A perfect day for the long loop home from Red Lodge

Sometimes the shortest way home just isn’t good enough.

I had to be in Red Lodge Tuesday evening, and since I wasn’t too keen on driving home afterward—dodging deer in the dark on Highway 212—I spent the night at a friend’s house and left Red Lodge the next morning.

It was a perfectly beautiful morning, a little cool but on the way to warm, with clear blue skies and the fall foliage already on fire in the early light. On a whim, when I got to the new roundabout on the north end of Red Lodge, instead of going straight on 212, I turned left on Highway 78, the “back road” to Columbus.

On the bench above Red Lodge, Highway 78 is being reconstructed, and at the big bend where 78 starts heading west, there was a temporary traffic light in the road. The light was red and a woman standing there with a stop sign told me it was one lane for a few miles, that I’d have to wait six or seven minutes for the pilot car to return.

So help me, my impatience is such that I considered turning around and taking the direct road to Billings. Fortunately, I decided six or seven minutes weren’t going to kill me, and before I knew it I was behind the pilot car, soon out of the construction zone and on my way.

And at almost every bend in that winding road there was a scene of such beauty that I actually began to wonder how people could stand to live there. How could you get anything done in the midst of so much beauty, or, worse yet, what if you grew so accustomed to it that you didn’t look anymore?

I’d been on 78 for a while when I saw the junction of Lower Luther Road up ahead. I wondered: had I ever actually been down to Luther, off the main road? I concluded I hadn’t, so I took the exit, leaving pavement for dirt and gravel on roads that went up and down and curved all around so sharply that 25 miles an hour seemed like plenty.

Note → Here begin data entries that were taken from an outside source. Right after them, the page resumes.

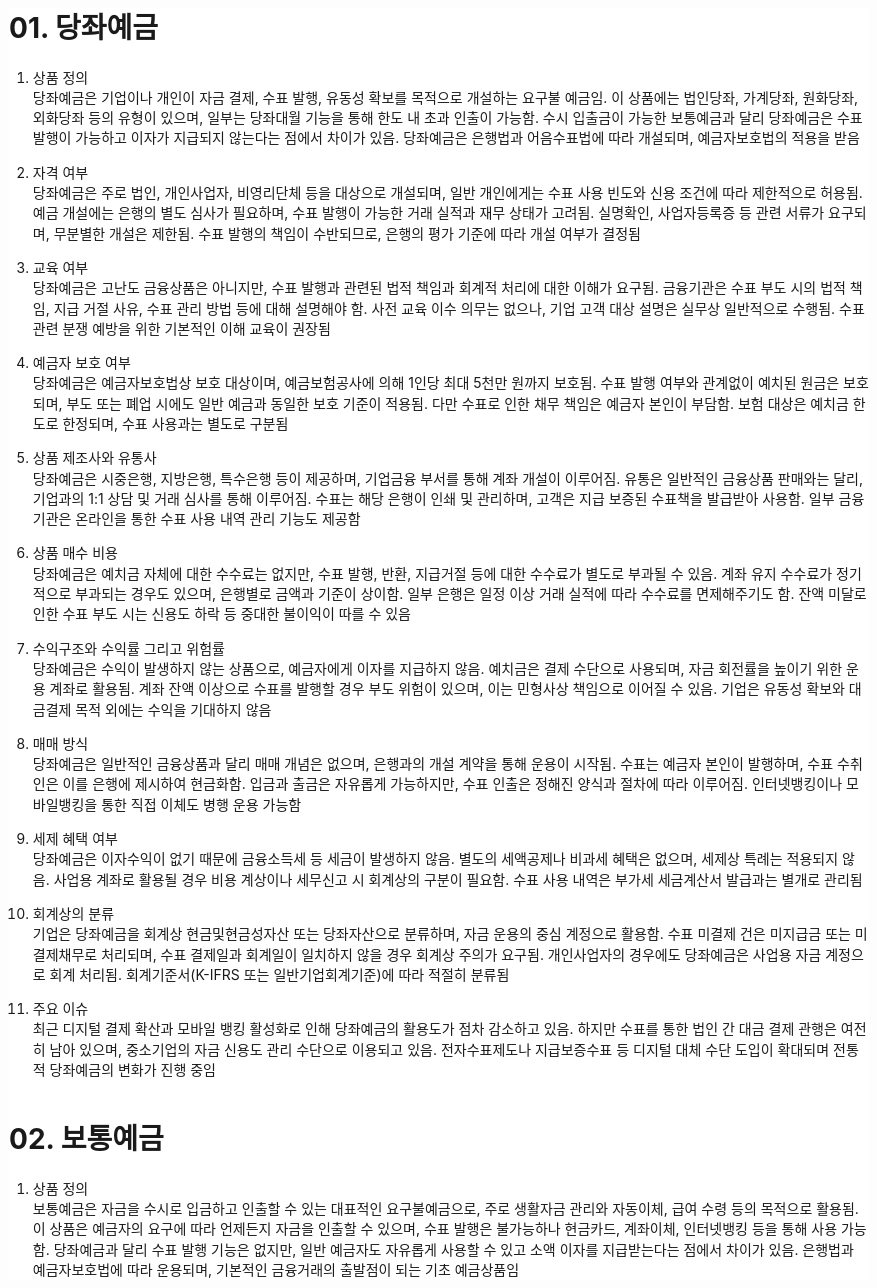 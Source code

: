 
# 01. 당좌예금

1. 상품 정의  
    당좌예금은 기업이나 개인이 자금 결제, 수표 발행, 유동성 확보를 목적으로 개설하는 요구불 예금임. 이 상품에는 법인당좌, 가계당좌, 원화당좌, 외화당좌 등의 유형이 있으며, 일부는 당좌대월 기능을 통해 한도 내 초과 인출이 가능함. 수시 입출금이 가능한 보통예금과 달리 당좌예금은 수표 발행이 가능하고 이자가 지급되지 않는다는 점에서 차이가 있음. 당좌예금은 은행법과 어음수표법에 따라 개설되며, 예금자보호법의 적용을 받음

2. 자격 여부  
    당좌예금은 주로 법인, 개인사업자, 비영리단체 등을 대상으로 개설되며, 일반 개인에게는 수표 사용 빈도와 신용 조건에 따라 제한적으로 허용됨. 예금 개설에는 은행의 별도 심사가 필요하며, 수표 발행이 가능한 거래 실적과 재무 상태가 고려됨. 실명확인, 사업자등록증 등 관련 서류가 요구되며, 무분별한 개설은 제한됨. 수표 발행의 책임이 수반되므로, 은행의 평가 기준에 따라 개설 여부가 결정됨

3. 교육 여부  
    당좌예금은 고난도 금융상품은 아니지만, 수표 발행과 관련된 법적 책임과 회계적 처리에 대한 이해가 요구됨. 금융기관은 수표 부도 시의 법적 책임, 지급 거절 사유, 수표 관리 방법 등에 대해 설명해야 함. 사전 교육 이수 의무는 없으나, 기업 고객 대상 설명은 실무상 일반적으로 수행됨. 수표 관련 분쟁 예방을 위한 기본적인 이해 교육이 권장됨

4. 예금자 보호 여부  
    당좌예금은 예금자보호법상 보호 대상이며, 예금보험공사에 의해 1인당 최대 5천만 원까지 보호됨. 수표 발행 여부와 관계없이 예치된 원금은 보호되며, 부도 또는 폐업 시에도 일반 예금과 동일한 보호 기준이 적용됨. 다만 수표로 인한 채무 책임은 예금자 본인이 부담함. 보험 대상은 예치금 한도로 한정되며, 수표 사용과는 별도로 구분됨

5. 상품 제조사와 유통사  
    당좌예금은 시중은행, 지방은행, 특수은행 등이 제공하며, 기업금융 부서를 통해 계좌 개설이 이루어짐. 유통은 일반적인 금융상품 판매와는 달리, 기업과의 1:1 상담 및 거래 심사를 통해 이루어짐. 수표는 해당 은행이 인쇄 및 관리하며, 고객은 지급 보증된 수표책을 발급받아 사용함. 일부 금융기관은 온라인을 통한 수표 사용 내역 관리 기능도 제공함

6. 상품 매수 비용  
    당좌예금은 예치금 자체에 대한 수수료는 없지만, 수표 발행, 반환, 지급거절 등에 대한 수수료가 별도로 부과될 수 있음. 계좌 유지 수수료가 정기적으로 부과되는 경우도 있으며, 은행별로 금액과 기준이 상이함. 일부 은행은 일정 이상 거래 실적에 따라 수수료를 면제해주기도 함. 잔액 미달로 인한 수표 부도 시는 신용도 하락 등 중대한 불이익이 따를 수 있음

7. 수익구조와 수익률 그리고 위험률  
    당좌예금은 수익이 발생하지 않는 상품으로, 예금자에게 이자를 지급하지 않음. 예치금은 결제 수단으로 사용되며, 자금 회전률을 높이기 위한 운용 계좌로 활용됨. 계좌 잔액 이상으로 수표를 발행할 경우 부도 위험이 있으며, 이는 민형사상 책임으로 이어질 수 있음. 기업은 유동성 확보와 대금결제 목적 외에는 수익을 기대하지 않음

8. 매매 방식  
    당좌예금은 일반적인 금융상품과 달리 매매 개념은 없으며, 은행과의 개설 계약을 통해 운용이 시작됨. 수표는 예금자 본인이 발행하며, 수표 수취인은 이를 은행에 제시하여 현금화함. 입금과 출금은 자유롭게 가능하지만, 수표 인출은 정해진 양식과 절차에 따라 이루어짐. 인터넷뱅킹이나 모바일뱅킹을 통한 직접 이체도 병행 운용 가능함

9. 세제 혜택 여부  
    당좌예금은 이자수익이 없기 때문에 금융소득세 등 세금이 발생하지 않음. 별도의 세액공제나 비과세 혜택은 없으며, 세제상 특례는 적용되지 않음. 사업용 계좌로 활용될 경우 비용 계상이나 세무신고 시 회계상의 구분이 필요함. 수표 사용 내역은 부가세 세금계산서 발급과는 별개로 관리됨

10. 회계상의 분류  
    기업은 당좌예금을 회계상 현금및현금성자산 또는 당좌자산으로 분류하며, 자금 운용의 중심 계정으로 활용함. 수표 미결제 건은 미지급금 또는 미결제채무로 처리되며, 수표 결제일과 회계일이 일치하지 않을 경우 회계상 주의가 요구됨. 개인사업자의 경우에도 당좌예금은 사업용 자금 계정으로 회계 처리됨. 회계기준서(K-IFRS 또는 일반기업회계기준)에 따라 적절히 분류됨

11. 주요 이슈  
    최근 디지털 결제 확산과 모바일 뱅킹 활성화로 인해 당좌예금의 활용도가 점차 감소하고 있음. 하지만 수표를 통한 법인 간 대금 결제 관행은 여전히 남아 있으며, 중소기업의 자금 신용도 관리 수단으로 이용되고 있음. 전자수표제도나 지급보증수표 등 디지털 대체 수단 도입이 확대되며 전통적 당좌예금의 변화가 진행 중임

# 02. 보통예금 

 1. 상품 정의  
    보통예금은 자금을 수시로 입금하고 인출할 수 있는 대표적인 요구불예금으로, 주로 생활자금 관리와 자동이체, 급여 수령 등의 목적으로 활용됨. 이 상품은 예금자의 요구에 따라 언제든지 자금을 인출할 수 있으며, 수표 발행은 불가능하나 현금카드, 계좌이체, 인터넷뱅킹 등을 통해 사용 가능함. 당좌예금과 달리 수표 발행 기능은 없지만, 일반 예금자도 자유롭게 사용할 수 있고 소액 이자를 지급받는다는 점에서 차이가 있음. 은행법과 예금자보호법에 따라 운용되며, 기본적인 금융거래의 출발점이 되는 기초 예금상품임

I had my DeLorme road atlas with me, but it didn’t show an Upper Luther Road, which road signs told me I was on eventually. Wherever I was, it was still breathtakingly gorgeous, with the falls colors exploding all around and with the rolling hills tucked right up against the jagged wall of the Beartooth Front. I went through Luther, got on the Luther-Roscoe Road and passed its intersection with Upper Red Lodge Creek Road.

Where the road met Metcalf Road, I considered going straight north to Highway 78 again, but decided I was in no hurry and continued on Luther-Roscoe Road until it ran into East Rosebud Road. Another wise decision, more heart-stopping valleys and stupendous peaks and riots of fall color, and then over East Rosebud Creek itself, running low and glassy under blue skies.

I was soon at Roscoe, at which point I was on Highway 78 again, traveling down a familiar road. It was still beautiful, but after having seen so much that was new in the preceding hour or so, I was itching to experience some more fresh country. And so at Columbus I took the north frontage road to the Columbus-Molt Road.

I had been on that road once before, 15 years ago or more, long enough ago for it to seem new. It was strange but also somehow thrilling to go from the fall colors of the Beartooth Front to the grays and browns of a prairie landscape recently shorn of crops, mostly hay from the looks of it. (Full admission: Don’t take this city slicker’s word for anything touching on agriculture.)


Ed Kemmick/Last Best News

On East Rosebud Road, a raven kept on an eye on a fine day from his perch atop a fence post.

On a map, the road from Columbus to Molt looks quite short, a lot shorter than all the roads I’d been on since leaving Red Lodge, but somehow the drive seemed twice as long. Maybe it’s because the roads mostly follow section lines, I think (see note above), always turning left or right at 90 degrees.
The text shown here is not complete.